→ Task instructions: Where does the string "OnNext" occur in the records? Copy each line that holds it.

····················

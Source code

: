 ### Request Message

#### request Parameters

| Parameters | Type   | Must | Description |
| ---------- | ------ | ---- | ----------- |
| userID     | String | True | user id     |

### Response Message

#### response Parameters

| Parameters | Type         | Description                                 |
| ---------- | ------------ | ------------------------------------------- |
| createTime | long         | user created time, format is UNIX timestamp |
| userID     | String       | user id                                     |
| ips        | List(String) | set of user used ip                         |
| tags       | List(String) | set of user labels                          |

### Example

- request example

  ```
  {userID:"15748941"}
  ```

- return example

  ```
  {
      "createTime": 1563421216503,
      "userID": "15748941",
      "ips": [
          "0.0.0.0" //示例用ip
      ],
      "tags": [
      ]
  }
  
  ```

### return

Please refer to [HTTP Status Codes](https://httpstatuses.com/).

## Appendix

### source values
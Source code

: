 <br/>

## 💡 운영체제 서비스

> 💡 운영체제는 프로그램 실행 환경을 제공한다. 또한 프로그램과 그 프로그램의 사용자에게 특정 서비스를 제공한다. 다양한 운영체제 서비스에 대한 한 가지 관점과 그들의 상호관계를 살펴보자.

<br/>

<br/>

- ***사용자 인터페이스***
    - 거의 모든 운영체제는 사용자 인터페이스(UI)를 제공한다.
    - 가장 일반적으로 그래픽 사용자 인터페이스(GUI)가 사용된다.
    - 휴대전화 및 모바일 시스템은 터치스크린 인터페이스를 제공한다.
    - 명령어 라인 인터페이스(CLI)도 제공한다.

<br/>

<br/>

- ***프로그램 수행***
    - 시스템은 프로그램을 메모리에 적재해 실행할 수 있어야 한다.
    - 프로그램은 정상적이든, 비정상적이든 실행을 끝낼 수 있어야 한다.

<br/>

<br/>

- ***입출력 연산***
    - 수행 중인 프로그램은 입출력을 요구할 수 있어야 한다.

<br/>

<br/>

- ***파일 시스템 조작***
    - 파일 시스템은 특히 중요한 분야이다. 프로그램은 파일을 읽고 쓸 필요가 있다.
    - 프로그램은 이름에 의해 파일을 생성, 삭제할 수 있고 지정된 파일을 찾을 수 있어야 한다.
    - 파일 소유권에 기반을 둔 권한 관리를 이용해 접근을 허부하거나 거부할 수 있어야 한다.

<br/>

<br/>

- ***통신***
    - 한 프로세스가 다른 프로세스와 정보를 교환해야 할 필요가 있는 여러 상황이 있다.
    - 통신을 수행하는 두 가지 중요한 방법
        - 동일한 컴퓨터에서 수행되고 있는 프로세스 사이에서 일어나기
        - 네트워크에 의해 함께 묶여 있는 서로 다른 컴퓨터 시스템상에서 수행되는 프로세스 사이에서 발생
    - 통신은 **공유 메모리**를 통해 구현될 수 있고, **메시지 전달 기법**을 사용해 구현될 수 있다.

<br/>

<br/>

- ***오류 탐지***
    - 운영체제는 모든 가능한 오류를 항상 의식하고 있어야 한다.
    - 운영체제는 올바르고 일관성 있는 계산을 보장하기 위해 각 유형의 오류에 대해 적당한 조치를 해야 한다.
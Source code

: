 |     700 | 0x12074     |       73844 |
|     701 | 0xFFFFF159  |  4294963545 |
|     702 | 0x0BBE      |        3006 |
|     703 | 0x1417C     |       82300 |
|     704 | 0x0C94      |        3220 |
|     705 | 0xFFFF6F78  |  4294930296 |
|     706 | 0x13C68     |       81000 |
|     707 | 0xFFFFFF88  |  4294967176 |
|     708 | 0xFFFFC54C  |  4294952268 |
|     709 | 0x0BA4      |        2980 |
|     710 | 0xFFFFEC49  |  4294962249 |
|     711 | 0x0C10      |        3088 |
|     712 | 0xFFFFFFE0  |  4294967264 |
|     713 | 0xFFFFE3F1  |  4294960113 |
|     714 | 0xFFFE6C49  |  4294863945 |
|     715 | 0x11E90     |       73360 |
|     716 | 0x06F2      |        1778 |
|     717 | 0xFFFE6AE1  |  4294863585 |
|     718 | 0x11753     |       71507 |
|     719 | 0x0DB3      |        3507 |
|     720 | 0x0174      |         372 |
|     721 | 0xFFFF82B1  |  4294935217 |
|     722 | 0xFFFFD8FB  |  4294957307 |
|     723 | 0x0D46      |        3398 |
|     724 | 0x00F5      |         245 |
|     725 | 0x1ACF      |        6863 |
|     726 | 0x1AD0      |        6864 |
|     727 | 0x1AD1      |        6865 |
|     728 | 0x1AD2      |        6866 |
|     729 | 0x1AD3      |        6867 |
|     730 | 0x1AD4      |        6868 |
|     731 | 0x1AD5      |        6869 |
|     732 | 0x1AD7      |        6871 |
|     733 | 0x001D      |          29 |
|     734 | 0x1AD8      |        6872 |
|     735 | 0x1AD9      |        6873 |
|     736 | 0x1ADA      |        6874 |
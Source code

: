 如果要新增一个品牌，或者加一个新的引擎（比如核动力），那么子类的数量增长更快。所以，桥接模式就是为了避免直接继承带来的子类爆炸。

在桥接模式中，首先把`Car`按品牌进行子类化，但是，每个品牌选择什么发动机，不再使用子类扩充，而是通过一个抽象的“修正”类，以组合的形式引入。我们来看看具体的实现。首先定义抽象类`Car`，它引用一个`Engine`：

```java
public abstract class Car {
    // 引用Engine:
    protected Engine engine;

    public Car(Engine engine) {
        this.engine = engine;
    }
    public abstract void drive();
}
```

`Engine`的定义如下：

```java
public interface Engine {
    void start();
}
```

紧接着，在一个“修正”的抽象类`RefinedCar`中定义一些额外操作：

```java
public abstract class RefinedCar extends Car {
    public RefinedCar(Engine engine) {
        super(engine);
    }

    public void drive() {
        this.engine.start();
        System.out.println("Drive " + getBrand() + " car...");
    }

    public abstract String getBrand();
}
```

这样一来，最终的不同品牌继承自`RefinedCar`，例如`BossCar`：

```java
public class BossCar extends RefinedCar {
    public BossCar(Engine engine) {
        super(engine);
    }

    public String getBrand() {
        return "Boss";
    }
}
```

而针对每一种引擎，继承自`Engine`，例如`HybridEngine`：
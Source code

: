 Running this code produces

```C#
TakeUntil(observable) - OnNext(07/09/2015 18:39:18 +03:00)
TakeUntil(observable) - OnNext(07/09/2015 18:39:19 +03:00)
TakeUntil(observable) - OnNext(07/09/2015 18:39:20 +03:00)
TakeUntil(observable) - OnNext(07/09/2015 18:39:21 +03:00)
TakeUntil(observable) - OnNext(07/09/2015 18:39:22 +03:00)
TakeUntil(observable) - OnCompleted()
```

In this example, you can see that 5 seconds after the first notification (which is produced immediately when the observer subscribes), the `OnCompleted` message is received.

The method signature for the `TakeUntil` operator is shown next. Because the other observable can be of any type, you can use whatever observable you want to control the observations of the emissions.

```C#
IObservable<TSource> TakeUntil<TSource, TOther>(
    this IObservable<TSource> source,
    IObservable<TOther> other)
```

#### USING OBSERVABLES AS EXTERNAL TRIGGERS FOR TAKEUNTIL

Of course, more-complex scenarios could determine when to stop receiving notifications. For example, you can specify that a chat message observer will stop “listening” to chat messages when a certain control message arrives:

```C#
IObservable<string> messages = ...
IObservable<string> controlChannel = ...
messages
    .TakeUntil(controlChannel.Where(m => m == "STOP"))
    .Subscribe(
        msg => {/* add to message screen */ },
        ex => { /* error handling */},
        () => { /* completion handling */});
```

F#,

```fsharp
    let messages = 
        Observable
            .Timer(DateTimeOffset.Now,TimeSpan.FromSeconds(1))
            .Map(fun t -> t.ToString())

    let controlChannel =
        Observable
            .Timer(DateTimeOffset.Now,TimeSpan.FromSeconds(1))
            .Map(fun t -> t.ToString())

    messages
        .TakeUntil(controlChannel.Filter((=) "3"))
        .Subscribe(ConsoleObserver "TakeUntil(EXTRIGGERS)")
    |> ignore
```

····················

→ Response to the task:
TakeUntil(observable) - OnNext(07/09/2015 18:39:18 +03:00)
TakeUntil(observable) - OnNext(07/09/2015 18:39:19 +03:00)
TakeUntil(observable) - OnNext(07/09/2015 18:39:20 +03:00)
TakeUntil(observable) - OnNext(07/09/2015 18:39:21 +03:00)
TakeUntil(observable) - OnNext(07/09/2015 18:39:22 +03:00)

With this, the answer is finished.